▶ WHAT YOU SHOULD DO
Scan the entries that follow for the word "github", then report every line in which it appears.

▶ TASK INPUT

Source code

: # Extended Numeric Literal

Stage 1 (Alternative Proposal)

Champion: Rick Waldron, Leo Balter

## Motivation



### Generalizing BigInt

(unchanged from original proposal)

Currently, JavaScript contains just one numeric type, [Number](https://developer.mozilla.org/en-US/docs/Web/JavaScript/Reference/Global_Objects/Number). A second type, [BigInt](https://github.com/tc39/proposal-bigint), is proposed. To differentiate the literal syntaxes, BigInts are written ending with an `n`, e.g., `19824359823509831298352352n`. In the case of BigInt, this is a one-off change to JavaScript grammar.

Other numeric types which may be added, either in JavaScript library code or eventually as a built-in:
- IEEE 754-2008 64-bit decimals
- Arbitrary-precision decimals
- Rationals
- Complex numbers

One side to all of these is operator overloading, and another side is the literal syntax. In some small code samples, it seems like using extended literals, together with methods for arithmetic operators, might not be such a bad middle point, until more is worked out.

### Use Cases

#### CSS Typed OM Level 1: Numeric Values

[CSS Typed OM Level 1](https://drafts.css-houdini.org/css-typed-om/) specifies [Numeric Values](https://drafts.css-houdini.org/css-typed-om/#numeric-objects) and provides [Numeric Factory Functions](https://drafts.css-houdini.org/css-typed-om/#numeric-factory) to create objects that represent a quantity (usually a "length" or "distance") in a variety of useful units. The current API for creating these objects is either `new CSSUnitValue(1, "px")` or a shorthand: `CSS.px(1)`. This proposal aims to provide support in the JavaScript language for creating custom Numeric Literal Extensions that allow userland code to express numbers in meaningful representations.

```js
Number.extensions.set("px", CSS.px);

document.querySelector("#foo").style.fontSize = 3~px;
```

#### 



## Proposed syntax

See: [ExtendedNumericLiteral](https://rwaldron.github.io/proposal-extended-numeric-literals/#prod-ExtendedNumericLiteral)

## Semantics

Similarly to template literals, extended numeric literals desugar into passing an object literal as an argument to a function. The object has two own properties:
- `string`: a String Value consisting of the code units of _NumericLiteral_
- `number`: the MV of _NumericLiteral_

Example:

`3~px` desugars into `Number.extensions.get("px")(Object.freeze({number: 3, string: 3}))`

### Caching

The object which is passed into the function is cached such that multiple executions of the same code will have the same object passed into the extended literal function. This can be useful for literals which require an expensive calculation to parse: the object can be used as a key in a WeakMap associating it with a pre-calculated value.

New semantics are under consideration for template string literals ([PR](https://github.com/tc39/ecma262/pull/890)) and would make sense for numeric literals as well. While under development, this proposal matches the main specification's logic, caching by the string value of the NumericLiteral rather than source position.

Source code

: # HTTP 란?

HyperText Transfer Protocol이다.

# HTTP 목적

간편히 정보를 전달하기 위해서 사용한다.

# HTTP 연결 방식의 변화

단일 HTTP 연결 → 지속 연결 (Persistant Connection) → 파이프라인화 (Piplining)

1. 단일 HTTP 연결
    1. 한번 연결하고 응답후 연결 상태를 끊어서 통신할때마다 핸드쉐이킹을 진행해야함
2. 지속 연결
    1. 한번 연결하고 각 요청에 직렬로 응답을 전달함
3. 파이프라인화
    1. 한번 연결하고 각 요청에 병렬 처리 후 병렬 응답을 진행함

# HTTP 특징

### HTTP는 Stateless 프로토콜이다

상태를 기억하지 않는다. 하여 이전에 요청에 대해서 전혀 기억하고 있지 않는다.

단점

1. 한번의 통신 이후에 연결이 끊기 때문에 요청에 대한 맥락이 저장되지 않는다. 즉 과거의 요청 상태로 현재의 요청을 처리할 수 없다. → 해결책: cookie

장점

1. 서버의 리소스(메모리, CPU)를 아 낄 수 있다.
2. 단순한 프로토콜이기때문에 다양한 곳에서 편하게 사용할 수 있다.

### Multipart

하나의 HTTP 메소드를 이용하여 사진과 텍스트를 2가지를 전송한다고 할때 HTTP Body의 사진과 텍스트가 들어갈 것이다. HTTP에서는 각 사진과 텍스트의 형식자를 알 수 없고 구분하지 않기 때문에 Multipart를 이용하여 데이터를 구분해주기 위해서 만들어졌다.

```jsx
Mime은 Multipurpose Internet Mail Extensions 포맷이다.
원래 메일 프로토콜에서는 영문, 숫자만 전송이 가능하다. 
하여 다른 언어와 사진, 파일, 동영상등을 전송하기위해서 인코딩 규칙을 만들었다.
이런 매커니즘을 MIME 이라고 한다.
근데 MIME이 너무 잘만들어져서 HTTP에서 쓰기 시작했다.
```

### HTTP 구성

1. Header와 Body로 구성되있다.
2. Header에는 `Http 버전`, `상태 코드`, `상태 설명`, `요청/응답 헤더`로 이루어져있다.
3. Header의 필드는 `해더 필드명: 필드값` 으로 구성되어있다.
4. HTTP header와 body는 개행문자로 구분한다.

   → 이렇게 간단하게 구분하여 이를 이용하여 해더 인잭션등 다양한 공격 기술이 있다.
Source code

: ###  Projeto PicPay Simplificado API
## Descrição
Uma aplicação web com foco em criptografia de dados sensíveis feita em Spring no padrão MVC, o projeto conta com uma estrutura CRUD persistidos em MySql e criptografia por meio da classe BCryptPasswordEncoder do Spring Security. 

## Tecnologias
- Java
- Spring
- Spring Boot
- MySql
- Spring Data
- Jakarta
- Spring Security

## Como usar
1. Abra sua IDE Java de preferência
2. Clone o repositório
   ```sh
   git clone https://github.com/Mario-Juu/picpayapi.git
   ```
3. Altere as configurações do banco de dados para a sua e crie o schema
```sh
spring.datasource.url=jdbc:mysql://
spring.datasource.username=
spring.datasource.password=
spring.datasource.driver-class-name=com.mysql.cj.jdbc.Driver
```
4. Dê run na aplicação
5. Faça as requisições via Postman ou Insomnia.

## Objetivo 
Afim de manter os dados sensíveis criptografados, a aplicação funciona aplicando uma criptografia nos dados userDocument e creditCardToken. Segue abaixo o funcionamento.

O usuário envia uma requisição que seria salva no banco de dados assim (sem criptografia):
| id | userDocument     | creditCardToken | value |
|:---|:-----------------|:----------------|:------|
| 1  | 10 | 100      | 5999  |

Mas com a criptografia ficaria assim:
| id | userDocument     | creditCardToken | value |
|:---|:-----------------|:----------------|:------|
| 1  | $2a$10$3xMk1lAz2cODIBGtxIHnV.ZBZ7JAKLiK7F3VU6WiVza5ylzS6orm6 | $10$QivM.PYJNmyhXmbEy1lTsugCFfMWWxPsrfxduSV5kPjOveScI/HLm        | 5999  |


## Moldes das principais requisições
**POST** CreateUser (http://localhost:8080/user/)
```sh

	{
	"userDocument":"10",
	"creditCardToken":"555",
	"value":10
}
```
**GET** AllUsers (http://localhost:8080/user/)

▶ RESULT
Currently, JavaScript contains just one numeric type, [Number](https://developer.mozilla.org/en-US/docs/Web/JavaScript/Reference/Global_Objects/Number). A second type, [BigInt](https://github.com/tc39/proposal-bigint), is proposed. To differentiate the literal syntaxes, BigInts are written ending with an `n`, e.g., `19824359823509831298352352n`. In the case of BigInt, this is a one-off change to JavaScript grammar.
See: [ExtendedNumericLiteral](https://rwaldron.github.io/proposal-extended-numeric-literals/#prod-ExtendedNumericLiteral)
New semantics are under consideration for template string literals ([PR](https://github.com/tc39/ecma262/pull/890)) and would make sense for numeric literals as well. While under development, this proposal matches the main specification's logic, caching by the string value of the NumericLiteral rather than source position.
   git clone https://github.com/Mario-Juu/picpayapi.git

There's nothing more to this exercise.